The Architects Redefining Aesthetics

Building design isn’t just about visual appeal.

A man walks down a flight of stairs with the help of a white cane.
Andrey_Popov / Shutterstock

In typical buildings, accommodations for the visually or hearing impaired tend to be small and scattered: braille on signs and beside elevator buttons; flashing lights on fire alarms; guardrails abutting stairs or ramps. Since the Americans With Disabilities Act (ADA) established design requirements in 1990, these little touches have become commonplace, markers of the effort to universalize spaces that weren’t built to be universal.

But these accommodations are afterthoughts, partial measures. Buildings are still full of obstacles and inconveniences for people who don’t navigate by sight and sound. Doorways and halls are too narrow, and rooms too dim, for hard-of-hearing people to easily and continuously engage in visual conversations. Rooms are too unpredictably laid out and stairways too poorly marked for visually impaired people to confidently move through them.

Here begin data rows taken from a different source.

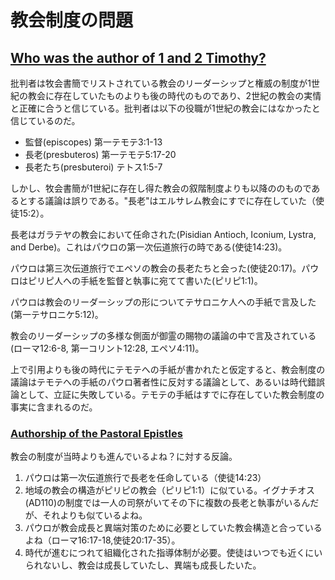 # 教会制度の問題

## [Who was the author of 1 and 2 Timothy?](http://helpmewithbiblestudy.org/11Church/TeachWhoAuthor1_2Timothy2.aspx)

<!-- The Problem of Ecclesiology -->

<!-- Critics believe that the structure of church leadership and authority listed in the Pastoral Epistles is more advanced than what existed during the first century church and more accurately reflected a second century church. Critics do not believe that the following existed during the first century church: -->

批判者は牧会書簡でリストされている教会のリーダーシップと権威の制度が1世紀の教会に存在していたものよりも後の時代のものであり、2世紀の教会の実情と正確に合うと信じている。批判者は以下の役職が1世紀の教会にはなかったと信じているのだ。

<!-- "Overseer" (episcopes) and "Deacon" (diakonos) found in 1 Timothy 3:1-13
"Elder" (presbuteros) found in 1 Timothy 5:17-20
"Elders" (presbuteroi) found in Titus 1:5-7 -->

+ 監督(episcopes) 第一テモテ3:1-13
+ 長老(presbuteros) 第一テモテ5:17-20
+ 長老たち(presbuteroi) テトス1:5-7

<!-- However, the argument that the Pastoral Epistles introduced a more advanced form of church hierarchy than could possibly exist for the first century church is incorrect.
Elders were already in existence in the Jerusalem church (Acts 15:2). -->

しかし、牧会書簡が1世紀に存在し得た教会の叙階制度よりも以降ののものであるとする議論は誤りである。"長老"はエルサレム教会にすでに存在していた（使徒15:2）。

<!-- Elders were appointed in the churches of Galatia (Pisidian Antioch, Iconium, Lystra, and Derbe) during Paul’s First Missionary Journey (Acts 14:23).
Paul met with the elders of the church of Ephesus (Asia) during his Third Missionary Journey (Acts 20:17).
In his letter to the Philippians, Paul’s opening address is directed to the overseers and deacons (Philip 1:1).
Paul referred to a form of church leadership in his letter to the Thessalonians (1 Thess 5:12). -->

長老はガラテヤの教会において任命された(Pisidian Antioch, Iconium, Lystra, and Derbe)。これはパウロの第一次伝道旅行の時である(使徒14:23)。

パウロは第三次伝道旅行でエペソの教会の長老たちと会った(使徒20:17)。パウロはピリピ人への手紙を監督と執事に宛てて書いた(ピリピ1:1)。

パウロは教会のリーダーシップの形についてテサロニケ人への手紙で言及した(第一テサロニケ5:12)。

<!-- Various aspects of church leadership were referred to in discussions about spiritual gifts (Rom 12:6-8, 1 Cor 12:28, and Eph 4:11). -->

教会のリーダーシップの多様な側面が御霊の賜物の議論の中で言及されている(ローマ12:6-8, 第一コリント12:28, エペソ4:11)。

<!-- Given that 1 & 2 Timothy was written later than the citations above, the argument of ecclesiology fails to establish an anachronism and as an argument against Pauline authorship of 1 & 2 Timothy. 1 & 2 Timothy were in fact maintaining an ecclesiastical organization that was already established. -->

上で引用よりも後の時代にテモテへの手紙が書かれたと仮定すると、教会制度の議論はテモテへの手紙のパウロ著者性に反対する議論として、あるいは時代錯誤論として、立証に失敗している。テモテの手紙はすでに存在していた教会制度の事実に含まれるのだ。


### [Authorship of the Pastoral Epistles](http://www.balboa-software.com/nt2/Pastoral%20Epistles-Authorship.pdf)

<!-- B. Church organization more developed
1. Paul appointed elders even in the first missionary journey (Acts 14:23)
2. Local church structure similar to Philippians (1:1: overseers and deacons); closer to this than Ignatius
(AD 110) with a single bishop in charge with elders and deacons under him
3. Organization fits a time when Paul there was a need for structures to deal with growth and heresy (cf.
Rom 16:17-18; Acts 20:17-35)
4. Need for more structured leadership arose due to the passage of time, with growing churches (and
apostles could not be everywhere), growing heretical opposition -->

教会の制度が当時よりも進んでいるよね？に対する反論。

1. パウロは第一次伝道旅行で長老を任命している（使徒14:23）
2. 地域の教会の構造がピリピの教会（ピリピ1:1）に似ている。イグナチオス(AD110)の制度では一人の司祭がいてその下に複数の長老と執事がいるんだが、それよりも似ているよね。
3. パウロが教会成長と異端対策のために必要としていた教会構造と合っているよね（ローマ16:17-18,使徒20:17-35）。
4. 時代が進むにつれて組織化された指導体制が必要。使徒はいつでも近くにいられないし、教会は成長していたし、異端も成長したいた。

“The accessibility regulations oftentimes, as I experienced in the architectural profession before I lost my sight, were almost [seen as] the pinnacle of what to do,” the architect Chris Downey said during a conversation at the Aspen Ideas Festival, which is co-hosted by the Aspen Institute and The Atlantic. But after Downey went blind in 2008, he realized that the disability community took a very different view of ADA requirements: “They were a good place to start.” Now he and a number of other architects and designers are working to build spaces that don’t just accommodate people with visual and hearing impairments, but center them.

Downey serves as the board president at LightHouse for the Blind and Visually Impaired, helping to design buildings that enable people to navigate without sight. He hopes, he said, to create “heroically normal” buildings—buildings that “work on all levels for everyone,” but cater very specifically to “that blind experience.” That means incorporating elements such as warning stripes on stairs or consistent, logical floor plans, changes that go unnoticed by sighted people but make it easier for people whose vision is poor or absent to find their way.

Many architects dismiss these additions, Downey said, because they don’t think they’re visually appealing, or because it doesn’t occur to them to take the extra steps for accessibility. Downey himself didn’t start pushing past the visual level of design until his sudden blindness introduced him to a broader range of sensory experiences. “With sight, I designed to sight and didn’t go beyond that,” he said. “I didn’t really think sufficiently beyond that to engage all the senses, which is really the relevancy of architecture: that whole human experience of the body in space.”

Now Downey argues that the multisensory experience he discovered after losing his eyesight should become the new norm for design. “I want to propose to you today that the blind be taken as the prototypical city dwellers when imagining new and wonderful cities, and not the people who are thought about after the mold has already been cast,” Downey said in a 2013 TED talk. “It’s too late then.” Centering the blind, he said at the time, would lead to “predictable and generous” sidewalks, spaces that balance the needs of people and cars, and “robust, accessible, well-connected” mass-transit systems. “It would actually be a more inclusive, more equitable, and more just city for all,” he said.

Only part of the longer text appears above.